Mon 6 nov
Hierarchical clustering is a valuable technique for analyzing geospatial data that includes latitude and longitude variables.
Since our data has these, I calculated the distance between them using distance metric, such as Euclidean to measure the dissimilarity between locations. Using this metric, calculated a pairwise distance matrix representing the differences between all pairs of locations. Then applied an agglomerative hierarchical clustering algorithm, coupled with a linkage method of choice to the distance matrix. The outcome was a dendrogram, visually displaying the hierarchical structure of clusters.
interpreted and analysed the results of spatial patterns within the identified clusters and investigated the geospatial implications of the clustering.
Fri 3 Nov
K-Means and DBSCAN are two clustering algorithms:
K-Means:
Partition-based clustering.
Requires the number of clusters (K) to be specified beforehand.

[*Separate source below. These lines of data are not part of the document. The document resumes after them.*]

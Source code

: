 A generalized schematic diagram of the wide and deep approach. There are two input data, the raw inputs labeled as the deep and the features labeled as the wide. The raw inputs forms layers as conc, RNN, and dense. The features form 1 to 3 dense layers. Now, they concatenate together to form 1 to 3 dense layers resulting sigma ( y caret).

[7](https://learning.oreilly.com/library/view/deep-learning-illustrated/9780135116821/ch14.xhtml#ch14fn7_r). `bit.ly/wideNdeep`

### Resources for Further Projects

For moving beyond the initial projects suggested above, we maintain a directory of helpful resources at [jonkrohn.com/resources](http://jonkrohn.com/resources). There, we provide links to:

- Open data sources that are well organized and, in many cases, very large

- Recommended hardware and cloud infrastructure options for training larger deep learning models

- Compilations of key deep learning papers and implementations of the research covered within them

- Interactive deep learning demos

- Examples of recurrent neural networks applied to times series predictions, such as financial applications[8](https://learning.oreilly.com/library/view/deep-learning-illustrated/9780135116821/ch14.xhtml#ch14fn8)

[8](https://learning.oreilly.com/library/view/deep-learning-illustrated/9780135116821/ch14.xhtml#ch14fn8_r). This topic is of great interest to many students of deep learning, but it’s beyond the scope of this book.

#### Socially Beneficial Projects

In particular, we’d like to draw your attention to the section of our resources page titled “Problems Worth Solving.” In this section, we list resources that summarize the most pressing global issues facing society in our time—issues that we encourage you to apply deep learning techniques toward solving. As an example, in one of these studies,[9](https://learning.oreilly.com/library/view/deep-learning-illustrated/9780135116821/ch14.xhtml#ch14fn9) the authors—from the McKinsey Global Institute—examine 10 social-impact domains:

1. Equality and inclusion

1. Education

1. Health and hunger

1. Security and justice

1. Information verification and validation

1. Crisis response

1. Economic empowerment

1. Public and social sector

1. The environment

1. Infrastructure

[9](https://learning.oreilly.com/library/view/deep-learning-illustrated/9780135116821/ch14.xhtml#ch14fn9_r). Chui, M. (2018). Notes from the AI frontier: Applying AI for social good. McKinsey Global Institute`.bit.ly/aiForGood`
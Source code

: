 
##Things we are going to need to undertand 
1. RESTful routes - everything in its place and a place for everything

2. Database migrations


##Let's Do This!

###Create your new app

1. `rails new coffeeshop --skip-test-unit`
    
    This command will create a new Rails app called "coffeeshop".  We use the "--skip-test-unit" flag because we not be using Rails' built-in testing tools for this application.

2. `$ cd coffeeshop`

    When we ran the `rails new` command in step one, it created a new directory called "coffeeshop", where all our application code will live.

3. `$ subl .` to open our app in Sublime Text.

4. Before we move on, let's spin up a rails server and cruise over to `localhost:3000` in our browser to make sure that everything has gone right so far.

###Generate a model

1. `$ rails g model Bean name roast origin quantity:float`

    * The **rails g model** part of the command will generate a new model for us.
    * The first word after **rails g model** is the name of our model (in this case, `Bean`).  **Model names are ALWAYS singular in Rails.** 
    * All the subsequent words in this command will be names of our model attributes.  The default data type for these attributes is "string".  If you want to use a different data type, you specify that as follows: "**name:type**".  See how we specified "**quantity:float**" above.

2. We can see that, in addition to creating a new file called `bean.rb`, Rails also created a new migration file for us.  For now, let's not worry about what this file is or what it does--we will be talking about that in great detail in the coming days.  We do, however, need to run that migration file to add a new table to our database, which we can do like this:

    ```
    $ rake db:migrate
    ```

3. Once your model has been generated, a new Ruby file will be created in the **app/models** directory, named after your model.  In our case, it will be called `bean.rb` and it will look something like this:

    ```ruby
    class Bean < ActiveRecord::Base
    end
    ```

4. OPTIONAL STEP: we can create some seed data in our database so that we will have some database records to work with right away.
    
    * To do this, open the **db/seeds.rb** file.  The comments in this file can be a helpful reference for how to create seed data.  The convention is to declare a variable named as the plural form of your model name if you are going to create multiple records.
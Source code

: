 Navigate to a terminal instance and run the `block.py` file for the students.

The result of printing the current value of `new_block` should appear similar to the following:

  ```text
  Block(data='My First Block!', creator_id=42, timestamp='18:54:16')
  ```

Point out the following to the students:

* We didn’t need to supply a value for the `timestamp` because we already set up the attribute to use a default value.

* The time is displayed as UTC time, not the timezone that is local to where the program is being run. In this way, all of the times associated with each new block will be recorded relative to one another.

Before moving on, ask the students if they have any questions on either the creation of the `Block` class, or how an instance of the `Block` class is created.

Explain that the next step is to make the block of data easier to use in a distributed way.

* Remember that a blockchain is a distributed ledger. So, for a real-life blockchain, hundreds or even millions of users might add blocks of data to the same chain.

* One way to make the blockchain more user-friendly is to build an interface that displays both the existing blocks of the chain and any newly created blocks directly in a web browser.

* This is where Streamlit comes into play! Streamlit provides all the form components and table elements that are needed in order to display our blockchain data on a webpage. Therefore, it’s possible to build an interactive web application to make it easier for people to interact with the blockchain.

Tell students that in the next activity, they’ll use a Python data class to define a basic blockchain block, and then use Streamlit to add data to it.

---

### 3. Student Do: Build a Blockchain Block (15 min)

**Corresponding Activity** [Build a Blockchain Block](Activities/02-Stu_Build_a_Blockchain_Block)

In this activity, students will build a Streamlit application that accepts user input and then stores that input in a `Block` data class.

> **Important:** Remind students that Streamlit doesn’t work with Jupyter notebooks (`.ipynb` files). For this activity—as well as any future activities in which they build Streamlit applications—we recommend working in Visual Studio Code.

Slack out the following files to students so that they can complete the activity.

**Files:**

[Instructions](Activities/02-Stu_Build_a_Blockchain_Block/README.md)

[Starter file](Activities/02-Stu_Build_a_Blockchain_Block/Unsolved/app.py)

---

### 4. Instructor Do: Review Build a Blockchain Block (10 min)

Assigns data points to the nearest cluster centroid.
Sensitive to initial centroid placement.
Performs hard clustering (each point belongs to one cluster).
Assumes spherical clusters.
DBSCAN (Density-Based Spatial Clustering of Applications with Noise):
Density-based clustering.
Automatically finds clusters based on data density, no need to specify K.
Identifies clusters of arbitrary shapes.
Handles noise/outliers.
Accommodates variable cluster sizes.
Primarily performs hard clustering, but soft clustering can be achieved using extensions.
For the project i have used DBSCAN clustering algorithm.
Wed 1 Nov
Logistic regression is a statistical modelling technique used to analyse the relationship between a binary outcome variable and one or more predictor variables.
I have taken “manner_of_death” as the binary outcome variable and the other columns as predictor variables. The “manner_of_death” column indicates whether the death was “shot” or “shot and tasered,” and other columns, like “armed,” “age,” “gender,” and “race,” may be used as predictor variables to estimate the risk of a particular mode of death.
Then i have explored the data and preprocessed it by handling missing values, encoding the categorical variables. Later built a logistic regression model by fitting the data. The binary variable is the dependent variable and the predictor variable is the independent data.
Evaluated the model’s performance using accuracy, precision, recall, F1 score, R2 score which were all satisfactory.